11月11日(金)M★かもねぎショットS★★ナイロン100℃

★「スキマに立つ」(作:高見亮子、演出:扇田拓也))ザ・スズナリ。ひさしぶりに高見の書いた芝居を観た。高見独自の作風は持続している・・。ベルリンでアートの勉強していた若い女性が帰国して、家に帰るのだが、町が変貌して迷ってしまう・・。公園で椅子に座っているおばさんに道を聞く・・が、このオバサンもよくしらない・・。この1日公園で自前の椅子にすわりっきりのオバサンの名は腰掛澤さんという・・スキマを埋めるのが仕事だという・・・。それから色んな人々がでてきてスキマを埋めているらしいが、やってることがよくわからない・・。この独自すぎるテキストでは扇田が演出のスキマを見つけ、関与するのはごく僅かだっただのだろと思った・・・。

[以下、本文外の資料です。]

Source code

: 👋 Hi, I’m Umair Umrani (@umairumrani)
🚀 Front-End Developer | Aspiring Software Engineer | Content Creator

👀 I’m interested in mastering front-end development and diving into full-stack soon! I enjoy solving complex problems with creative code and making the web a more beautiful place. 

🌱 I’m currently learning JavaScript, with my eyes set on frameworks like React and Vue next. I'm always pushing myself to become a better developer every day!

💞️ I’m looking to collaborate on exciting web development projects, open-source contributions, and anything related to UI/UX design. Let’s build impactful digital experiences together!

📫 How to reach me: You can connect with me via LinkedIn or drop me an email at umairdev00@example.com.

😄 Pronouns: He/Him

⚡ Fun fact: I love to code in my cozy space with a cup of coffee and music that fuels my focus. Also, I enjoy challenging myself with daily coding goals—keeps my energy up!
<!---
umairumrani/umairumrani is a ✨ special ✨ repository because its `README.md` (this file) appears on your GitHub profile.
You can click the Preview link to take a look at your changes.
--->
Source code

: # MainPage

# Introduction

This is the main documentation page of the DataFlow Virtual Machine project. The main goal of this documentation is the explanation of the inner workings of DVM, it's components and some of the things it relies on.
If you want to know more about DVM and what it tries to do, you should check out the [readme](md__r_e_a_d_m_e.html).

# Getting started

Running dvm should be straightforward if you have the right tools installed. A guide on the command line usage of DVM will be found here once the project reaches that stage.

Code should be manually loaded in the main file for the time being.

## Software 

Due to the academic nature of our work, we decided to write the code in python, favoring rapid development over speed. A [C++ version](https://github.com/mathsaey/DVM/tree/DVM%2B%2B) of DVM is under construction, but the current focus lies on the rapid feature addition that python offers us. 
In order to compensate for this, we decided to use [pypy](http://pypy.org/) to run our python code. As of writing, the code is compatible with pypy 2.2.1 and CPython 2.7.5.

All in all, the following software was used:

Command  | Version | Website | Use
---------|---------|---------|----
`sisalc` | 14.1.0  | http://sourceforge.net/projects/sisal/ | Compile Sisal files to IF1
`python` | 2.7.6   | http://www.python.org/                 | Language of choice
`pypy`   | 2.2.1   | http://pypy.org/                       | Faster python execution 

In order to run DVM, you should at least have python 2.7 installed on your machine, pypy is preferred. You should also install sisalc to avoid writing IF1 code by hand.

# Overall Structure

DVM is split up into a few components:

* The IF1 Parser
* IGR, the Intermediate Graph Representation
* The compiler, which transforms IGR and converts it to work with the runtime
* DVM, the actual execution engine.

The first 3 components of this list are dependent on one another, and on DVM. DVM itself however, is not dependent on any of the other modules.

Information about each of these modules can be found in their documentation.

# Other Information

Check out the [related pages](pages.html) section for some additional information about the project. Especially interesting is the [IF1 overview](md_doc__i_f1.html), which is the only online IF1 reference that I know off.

★★「ノーアート・ノートライ」(作・演出:ケラリーノ・サンドロヴィッチ)本多h劇場。初演は10年前。舞台はパリの居酒屋。芸術家志望でパリにきて、オチこぼれてしまった日本人の吹き溜まりのような店・・。みな女に食わせてもらったり、似顔絵描きや贋作やテレビ局の作詞の下請けとかの賃仕事でしのいでいる連中だ・・。この芝居はなにかストーリーの軸があるのではなく、彼らの暮らしっぷりの生態を会話で描き、これは役者の個性、演技でみせてゆく舞台・・。その男ばかりの役者の演技がもう素晴らしい!みのすけ、三宅弘城、大倉孝二、広川三憲、吉増裕士、喜安浩平のナイロンの役者たちの10年前と比べての驚くほどの演技力の向上、それに「大人計画」の主戦役者だった温水洋一が久しぶりに舞台に本格的に戻って来て、さらにベテラン山崎一が参加、そのアンサンブルの質の高さは近頃稀にみるものだ・・。とくにこの居酒屋のバーテンに扮した温水は「大人計画」の時代から名優にちかい存在だと思っていたから、このメンバーのうちでも興趣を盛り上げるきわっだった芝居をしていて、とても嬉しかった・・。だからこのメンバーの演技によって、ケラの本の。その会話のギャグ満載の妙、人物達のいきの合い方、人物の個性の鮮やかさが浮き彫りになって、この報復絶倒の芝居の質の高さを成立させていた・・。とくにアrストの”泳げたい焼き君”の合唱シー ンは圧巻だった。出発当時は小劇場の傍流だったが、いまやケラの芝居やナイロンの役者たちは演劇界の主流になったのだ・・。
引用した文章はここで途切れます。